Hierbei kam beim FC allerdings das Problem zum Tragen, dass die Mannschaft eher klein ist – der einzige Stammspieler über 1,90m ist Simon Terodde – ein Stürmer. Keiner der drei Stamminnenverteidiger knackt diese Marke (Höger: 1,83m, Czichos: 1,88m, Meré: 1,82m) – einzig der hünenhafte Lasse Sobiech (1,96m) hätte hier für Abhilfe sorgen können, durfte aber gerade in den letzten fünf verhängnisvollen Spielen nicht mehr oder nur sehr begrenzt spielen. Zwar kann Anfang nichts für die Zusammenstellung der Mannschaft, allerdings opferte der Trainer mit seiner Aufstellung Kopfballstärke für Spielstärke. So wurde sogar der eigentliche Mittelfeldspieler Marco Höger zum zentralen IV der Dreierkette umfunktioniert, anstatt Sobiech spielen zu lassen, dem man kein gutes Aufbauspiel attestierte.

Muster bei Gegentoren

Da dies jedoch reine Spekulation ist, macht es mehr Sinn, auf das zweite Muster bei Gegentoren zu blicken – so fielen viele Tore des Gegners, gerade gegen eher spielschwache Teams, nach einem sehr ähnlichen Ablauf: Der Torwart oder einer der Defensivspieler schlägt einen weiten Ball nach vorne in den Raum, den die mangelnde Rückwärtsbewegung des linken Wingbacks Florian Kainz im Halbfeld offenbart, ein schneller Flügelstürmer peilte diesen Raum mit hoher Geschwindigkeit, aus der Tiefe kommend, an und zwang den linken Halbverteidiger Rafael Czichos so in ein 1:1-Duell, welches der Abwehrspieler nur selten für sich gewinnen konnte, da der Angreifer eben aus der Dynamik kam und Czichos zudem Schnelligkeitsdefizite hat.

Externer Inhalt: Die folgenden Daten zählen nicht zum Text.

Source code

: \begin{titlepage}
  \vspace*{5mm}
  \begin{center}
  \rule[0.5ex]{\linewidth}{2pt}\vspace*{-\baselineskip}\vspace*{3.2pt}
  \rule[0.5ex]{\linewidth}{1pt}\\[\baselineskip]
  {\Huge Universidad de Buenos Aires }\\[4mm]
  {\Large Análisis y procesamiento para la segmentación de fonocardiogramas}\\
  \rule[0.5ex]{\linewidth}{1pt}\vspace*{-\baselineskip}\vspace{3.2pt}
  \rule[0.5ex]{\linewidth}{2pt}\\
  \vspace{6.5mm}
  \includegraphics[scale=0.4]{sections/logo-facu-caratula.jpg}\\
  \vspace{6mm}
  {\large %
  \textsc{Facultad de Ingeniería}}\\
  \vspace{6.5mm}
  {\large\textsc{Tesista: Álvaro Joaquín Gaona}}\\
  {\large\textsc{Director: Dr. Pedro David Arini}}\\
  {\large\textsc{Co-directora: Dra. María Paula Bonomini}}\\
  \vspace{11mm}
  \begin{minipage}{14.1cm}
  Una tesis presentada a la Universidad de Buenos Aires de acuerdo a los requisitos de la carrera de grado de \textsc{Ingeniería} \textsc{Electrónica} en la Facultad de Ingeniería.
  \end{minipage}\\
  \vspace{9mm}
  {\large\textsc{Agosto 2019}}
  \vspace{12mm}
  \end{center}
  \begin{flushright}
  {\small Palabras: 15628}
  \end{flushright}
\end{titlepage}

Foto: Maja Hitij/Bongarts/Getty Images

Dem Linksaußen des Gegners war also zumeist der Durchbruch möglich, er konnte nun entweder direkt schießen oder seinen kantigen Stürmer im Zentrum suchen, der erneut oft Größenvorteile gegen Höger/Meré hatte. Die Rückrundentore der Duisburger aber auch der Paderborner gegen Köln können als Musterbeispiele für beide genannten Probleme gelten.

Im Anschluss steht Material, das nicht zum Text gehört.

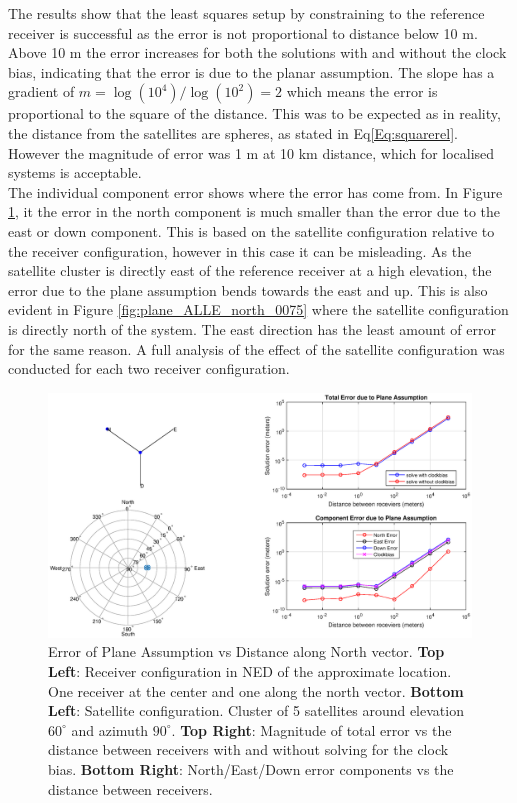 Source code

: The results show that the least squares setup by constraining to the reference receiver is successful as the error is not proportional to distance below 10 m. Above 10 m the error increases for both the solutions with and without the clock bias, indicating that the error is due to the planar assumption. The slope has a gradient of $m = \log(10^4)/\log(10^2) = 2$ which means the error is proportional to the square of the distance. This was to be expected as in reality, the distance from the satellites are spheres, as stated in Eq\eqref{Eq:squarerel}. However the magnitude of error was 1 m at 10 km distance, which for localised systems is acceptable.\\

The individual component error shows where the error has come from. In Figure \ref{fig:plane_ALLE_north_9060}, it the error in the north component is much smaller than the error due to the east or down component. This is based on the satellite configuration relative to the receiver configuration, however in this case it can be misleading. As the satellite cluster is directly east of the reference receiver at a high elevation, the error due to the plane assumption bends towards the east and up. This is also evident in Figure \ref{fig:plane_ALLE_north_0075} where the satellite configuration is directly north of the system. The east direction has the least amount of error for the same reason. A full analysis of the effect of the satellite configuration was conducted for each two receiver configuration.\\


\begin{figure}
\centering
\caption[Error of Plane Assumption vs Distance along North vector]{Error of Plane Assumption vs Distance along North vector. \textbf{Top Left}: Receiver configuration in NED of the approximate location. One receiver at the center and one along the north vector. \textbf{Bottom Left}: Satellite configuration. Cluster of 5 satellites around elevation $60^\circ$ and azimuth $90^\circ$. \textbf{Top Right}: Magnitude of total error vs the distance between receivers with and without solving for the clock bias. \textbf{Bottom Right}: North/East/Down error components vs the distance between receivers.}
\label{fig:plane_ALLE_north_9060}
\includegraphics[trim = 3cm 0 0 0,clip,width=\linewidth]{ChapterExperiments/Figures/plane_ALLE_north_9060}
\end{figure}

Um der Gegentorflut Herr zu werden, setzte Anfang zunehmend auf defensive Spielertypen, gerade im Mittelfeld. Durch die Bankversetzung von Spielern wie Koziello und Schaub schaffte man vielleicht eine generell höhere defensive Stabilität zu kreieren, allerdings zugunsten der Spielstärke – und die offensichtlichen Defensivschwächen, wie sie oben beschrieben wurden, wurden damit nicht gezielt behoben.

Fazit:

Wie versucht wurde aufzuzeigen, ist Anfang vor allem an mangelnden taktischen Anpassungen – im Makro- wie auch im Mikrotaktischen – gescheitert. Sein Kieler System konnte er in Köln nie implementieren und im Laufe der Saison setzte er immer mehr auf simple Abläufe anstatt auf einstudierte Spielzüge, die seine Idee zu berechenbar machten und eher einen unkreativen Heldenball anstatt gepflegten Fußball hervorriefen, obwohl der Kader anderes hergäbe. So ergab sich stets das Gefühl, die Mannschaft bliebe unter ihrem Leistungsmaximum. Sicherlich gibt es noch andere Defizite – etwa mangelndes Vertrauen in junge Spieler oder Erbhöfe für Spieler, die das Leistungsprinzip aushebeln – aber aus taktischer Sicht lagen hier die größten Defizite.